WHAT THE EXERCISE ASKS —
Among the lines of the entries below, count those containing the word "Chapter" and answer with the number only.

────────

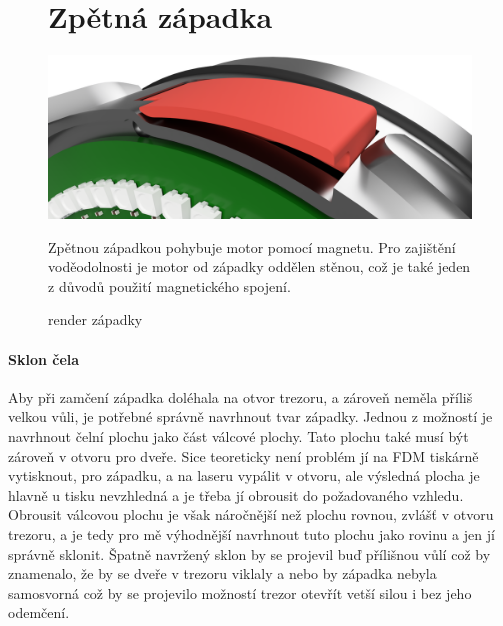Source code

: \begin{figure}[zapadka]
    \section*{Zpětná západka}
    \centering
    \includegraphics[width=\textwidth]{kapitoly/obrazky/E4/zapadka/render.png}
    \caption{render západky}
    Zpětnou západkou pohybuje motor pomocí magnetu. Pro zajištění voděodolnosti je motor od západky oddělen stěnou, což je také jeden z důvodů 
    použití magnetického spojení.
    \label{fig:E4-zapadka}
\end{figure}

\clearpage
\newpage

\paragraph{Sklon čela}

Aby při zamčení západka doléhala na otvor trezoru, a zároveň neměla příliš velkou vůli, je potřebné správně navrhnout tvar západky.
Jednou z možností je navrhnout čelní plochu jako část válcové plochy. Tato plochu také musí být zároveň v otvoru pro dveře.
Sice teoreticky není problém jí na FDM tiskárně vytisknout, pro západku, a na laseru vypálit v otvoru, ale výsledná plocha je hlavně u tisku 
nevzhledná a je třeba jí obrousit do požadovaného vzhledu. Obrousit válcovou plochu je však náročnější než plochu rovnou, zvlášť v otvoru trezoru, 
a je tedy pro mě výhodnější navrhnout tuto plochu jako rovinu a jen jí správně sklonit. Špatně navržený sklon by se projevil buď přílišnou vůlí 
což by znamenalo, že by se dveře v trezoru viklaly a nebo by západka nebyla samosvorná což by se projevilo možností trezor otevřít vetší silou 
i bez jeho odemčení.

────────

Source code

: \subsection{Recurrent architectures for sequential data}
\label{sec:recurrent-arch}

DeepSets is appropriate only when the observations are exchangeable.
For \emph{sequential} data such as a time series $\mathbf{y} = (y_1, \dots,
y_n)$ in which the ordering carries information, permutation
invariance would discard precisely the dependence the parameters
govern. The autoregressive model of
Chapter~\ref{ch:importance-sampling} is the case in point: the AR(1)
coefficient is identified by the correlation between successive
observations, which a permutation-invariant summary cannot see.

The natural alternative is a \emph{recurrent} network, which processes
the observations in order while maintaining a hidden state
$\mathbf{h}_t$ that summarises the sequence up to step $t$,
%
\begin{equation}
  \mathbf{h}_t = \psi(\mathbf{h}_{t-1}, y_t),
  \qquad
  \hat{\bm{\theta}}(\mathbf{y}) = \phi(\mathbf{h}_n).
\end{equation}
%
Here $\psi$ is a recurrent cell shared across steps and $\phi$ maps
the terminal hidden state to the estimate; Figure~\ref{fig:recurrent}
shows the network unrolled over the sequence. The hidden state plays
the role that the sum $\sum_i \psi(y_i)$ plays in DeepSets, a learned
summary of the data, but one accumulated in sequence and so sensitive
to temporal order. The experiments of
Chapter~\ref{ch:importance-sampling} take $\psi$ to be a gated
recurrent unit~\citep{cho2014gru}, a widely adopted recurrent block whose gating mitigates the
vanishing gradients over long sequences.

────────

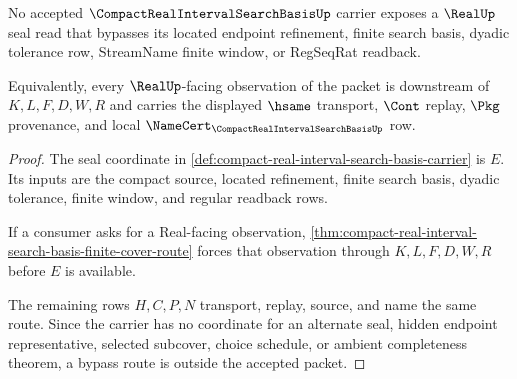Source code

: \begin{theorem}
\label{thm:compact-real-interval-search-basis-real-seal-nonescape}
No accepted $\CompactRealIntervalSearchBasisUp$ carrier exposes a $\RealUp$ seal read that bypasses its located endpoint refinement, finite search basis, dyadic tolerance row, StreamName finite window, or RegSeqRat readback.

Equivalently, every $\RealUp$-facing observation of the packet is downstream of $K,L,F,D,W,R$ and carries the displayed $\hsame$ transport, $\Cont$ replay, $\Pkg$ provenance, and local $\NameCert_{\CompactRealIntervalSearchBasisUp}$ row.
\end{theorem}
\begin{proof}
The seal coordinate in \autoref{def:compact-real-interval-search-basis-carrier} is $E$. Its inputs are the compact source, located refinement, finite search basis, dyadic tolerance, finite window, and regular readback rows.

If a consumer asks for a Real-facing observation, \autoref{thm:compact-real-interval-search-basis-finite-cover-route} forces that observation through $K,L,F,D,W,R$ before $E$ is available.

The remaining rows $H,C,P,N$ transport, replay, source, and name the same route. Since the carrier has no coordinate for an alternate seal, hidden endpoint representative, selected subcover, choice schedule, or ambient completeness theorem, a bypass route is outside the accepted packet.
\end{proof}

────────

SOLUTION TO THE PROBLEM —
2